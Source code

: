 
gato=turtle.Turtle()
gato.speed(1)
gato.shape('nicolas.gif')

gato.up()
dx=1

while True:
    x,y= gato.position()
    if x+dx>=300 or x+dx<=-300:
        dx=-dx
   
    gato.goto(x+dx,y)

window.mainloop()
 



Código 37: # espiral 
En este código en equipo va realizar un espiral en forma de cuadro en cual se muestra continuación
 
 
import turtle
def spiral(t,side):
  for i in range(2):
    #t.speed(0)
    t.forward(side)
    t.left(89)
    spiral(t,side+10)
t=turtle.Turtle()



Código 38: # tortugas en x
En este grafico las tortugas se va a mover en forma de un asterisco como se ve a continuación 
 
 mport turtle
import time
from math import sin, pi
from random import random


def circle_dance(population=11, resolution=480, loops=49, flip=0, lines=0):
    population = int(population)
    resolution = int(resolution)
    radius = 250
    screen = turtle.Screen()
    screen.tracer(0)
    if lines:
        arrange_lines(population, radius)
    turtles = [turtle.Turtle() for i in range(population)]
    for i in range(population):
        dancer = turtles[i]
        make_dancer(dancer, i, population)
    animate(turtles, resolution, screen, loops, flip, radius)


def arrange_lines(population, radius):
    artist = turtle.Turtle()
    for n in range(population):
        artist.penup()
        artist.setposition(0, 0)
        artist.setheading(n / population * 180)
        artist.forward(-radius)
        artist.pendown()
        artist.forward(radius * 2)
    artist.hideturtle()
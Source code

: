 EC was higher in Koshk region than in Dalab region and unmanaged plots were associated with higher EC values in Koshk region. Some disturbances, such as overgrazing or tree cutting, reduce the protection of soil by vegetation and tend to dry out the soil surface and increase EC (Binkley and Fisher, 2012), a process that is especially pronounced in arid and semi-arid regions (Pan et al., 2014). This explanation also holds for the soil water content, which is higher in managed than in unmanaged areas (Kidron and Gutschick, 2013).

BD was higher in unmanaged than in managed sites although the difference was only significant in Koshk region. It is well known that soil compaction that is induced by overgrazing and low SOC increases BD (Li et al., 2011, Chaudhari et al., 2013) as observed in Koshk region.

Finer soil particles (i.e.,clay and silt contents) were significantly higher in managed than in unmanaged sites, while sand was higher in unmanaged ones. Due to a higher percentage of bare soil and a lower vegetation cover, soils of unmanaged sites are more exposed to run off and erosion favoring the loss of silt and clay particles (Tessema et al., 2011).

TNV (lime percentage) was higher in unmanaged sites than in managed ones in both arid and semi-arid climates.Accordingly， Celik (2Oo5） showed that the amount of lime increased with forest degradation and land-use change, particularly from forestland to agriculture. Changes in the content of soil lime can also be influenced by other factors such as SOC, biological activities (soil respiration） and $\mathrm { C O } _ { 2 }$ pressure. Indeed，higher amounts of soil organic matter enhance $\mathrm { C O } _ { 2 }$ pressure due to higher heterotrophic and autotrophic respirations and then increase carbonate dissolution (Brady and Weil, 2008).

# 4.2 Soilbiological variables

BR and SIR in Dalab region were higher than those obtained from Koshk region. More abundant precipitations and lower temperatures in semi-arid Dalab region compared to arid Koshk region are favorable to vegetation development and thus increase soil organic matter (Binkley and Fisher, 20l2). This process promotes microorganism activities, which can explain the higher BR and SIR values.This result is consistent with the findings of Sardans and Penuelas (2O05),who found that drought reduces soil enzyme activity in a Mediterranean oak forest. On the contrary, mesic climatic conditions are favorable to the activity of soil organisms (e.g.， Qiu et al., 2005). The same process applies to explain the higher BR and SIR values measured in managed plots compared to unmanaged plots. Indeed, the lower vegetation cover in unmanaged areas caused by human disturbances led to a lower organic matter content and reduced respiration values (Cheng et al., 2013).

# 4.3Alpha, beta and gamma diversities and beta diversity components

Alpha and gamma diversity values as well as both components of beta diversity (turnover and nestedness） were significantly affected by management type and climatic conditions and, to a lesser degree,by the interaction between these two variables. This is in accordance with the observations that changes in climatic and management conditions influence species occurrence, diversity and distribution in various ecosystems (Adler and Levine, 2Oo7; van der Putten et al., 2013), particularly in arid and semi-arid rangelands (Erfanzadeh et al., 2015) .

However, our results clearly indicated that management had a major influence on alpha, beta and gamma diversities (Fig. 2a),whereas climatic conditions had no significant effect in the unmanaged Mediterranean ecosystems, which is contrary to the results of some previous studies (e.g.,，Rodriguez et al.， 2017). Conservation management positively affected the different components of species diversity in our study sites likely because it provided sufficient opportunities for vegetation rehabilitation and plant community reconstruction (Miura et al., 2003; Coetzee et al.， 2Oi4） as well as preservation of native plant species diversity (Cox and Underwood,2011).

######

### PROBLEM TO SOLVE
Write out all records exactly, keeping every detail.

### SOLUTION
Source code

: 
gato=turtle.Turtle()
gato.speed(1)
gato.shape('nicolas.gif')

gato.up()
dx=1

while True:
    x,y= gato.position()
    if x+dx>=300 or x+dx<=-300:
        dx=-dx
   
    gato.goto(x+dx,y)

window.mainloop()
 



Código 37: # espiral 
En este código en equipo va realizar un espiral en forma de cuadro en cual se muestra continuación
 
 
import turtle
def spiral(t,side):
  for i in range(2):
    #t.speed(0)
    t.forward(side)
    t.left(89)
    spiral(t,side+10)
t=turtle.Turtle()



Código 38: # tortugas en x
En este grafico las tortugas se va a mover en forma de un asterisco como se ve a continuación 
 
 mport turtle
import time
from math import sin, pi
from random import random


def circle_dance(population=11, resolution=480, loops=49, flip=0, lines=0):
    population = int(population)
    resolution = int(resolution)
    radius = 250
    screen = turtle.Screen()
    screen.tracer(0)
    if lines:
        arrange_lines(population, radius)
    turtles = [turtle.Turtle() for i in range(population)]
    for i in range(population):
        dancer = turtles[i]
        make_dancer(dancer, i, population)
    animate(turtles, resolution, screen, loops, flip, radius)


def arrange_lines(population, radius):
    artist = turtle.Turtle()
    for n in range(population):
        artist.penup()
        artist.setposition(0, 0)
        artist.setheading(n / population * 180)
        artist.forward(-radius)
        artist.pendown()
        artist.forward(radius * 2)
    artist.hideturtle()
Source code

: EC was higher in Koshk region than in Dalab region and unmanaged plots were associated with higher EC values in Koshk region. Some disturbances, such as overgrazing or tree cutting, reduce the protection of soil by vegetation and tend to dry out the soil surface and increase EC (Binkley and Fisher, 2012), a process that is especially pronounced in arid and semi-arid regions (Pan et al., 2014). This explanation also holds for the soil water content, which is higher in managed than in unmanaged areas (Kidron and Gutschick, 2013).

BD was higher in unmanaged than in managed sites although the difference was only significant in Koshk region. It is well known that soil compaction that is induced by overgrazing and low SOC increases BD (Li et al., 2011, Chaudhari et al., 2013) as observed in Koshk region.

Finer soil particles (i.e.,clay and silt contents) were significantly higher in managed than in unmanaged sites, while sand was higher in unmanaged ones. Due to a higher percentage of bare soil and a lower vegetation cover, soils of unmanaged sites are more exposed to run off and erosion favoring the loss of silt and clay particles (Tessema et al., 2011).

TNV (lime percentage) was higher in unmanaged sites than in managed ones in both arid and semi-arid climates.Accordingly， Celik (2Oo5） showed that the amount of lime increased with forest degradation and land-use change, particularly from forestland to agriculture. Changes in the content of soil lime can also be influenced by other factors such as SOC, biological activities (soil respiration） and $\mathrm { C O } _ { 2 }$ pressure. Indeed，higher amounts of soil organic matter enhance $\mathrm { C O } _ { 2 }$ pressure due to higher heterotrophic and autotrophic respirations and then increase carbonate dissolution (Brady and Weil, 2008).

# 4.2 Soilbiological variables

BR and SIR in Dalab region were higher than those obtained from Koshk region. More abundant precipitations and lower temperatures in semi-arid Dalab region compared to arid Koshk region are favorable to vegetation development and thus increase soil organic matter (Binkley and Fisher, 20l2). This process promotes microorganism activities, which can explain the higher BR and SIR values.This result is consistent with the findings of Sardans and Penuelas (2O05),who found that drought reduces soil enzyme activity in a Mediterranean oak forest. On the contrary, mesic climatic conditions are favorable to the activity of soil organisms (e.g.， Qiu et al., 2005). The same process applies to explain the higher BR and SIR values measured in managed plots compared to unmanaged plots. Indeed, the lower vegetation cover in unmanaged areas caused by human disturbances led to a lower organic matter content and reduced respiration values (Cheng et al., 2013).

# 4.3Alpha, beta and gamma diversities and beta diversity components

Alpha and gamma diversity values as well as both components of beta diversity (turnover and nestedness） were significantly affected by management type and climatic conditions and, to a lesser degree,by the interaction between these two variables. This is in accordance with the observations that changes in climatic and management conditions influence species occurrence, diversity and distribution in various ecosystems (Adler and Levine, 2Oo7; van der Putten et al., 2013), particularly in arid and semi-arid rangelands (Erfanzadeh et al., 2015) .

However, our results clearly indicated that management had a major influence on alpha, beta and gamma diversities (Fig. 2a),whereas climatic conditions had no significant effect in the unmanaged Mediterranean ecosystems, which is contrary to the results of some previous studies (e.g.,，Rodriguez et al.， 2017). Conservation management positively affected the different components of species diversity in our study sites likely because it provided sufficient opportunities for vegetation rehabilitation and plant community reconstruction (Miura et al., 2003; Coetzee et al.， 2Oi4） as well as preservation of native plant species diversity (Cox and Underwood,2011).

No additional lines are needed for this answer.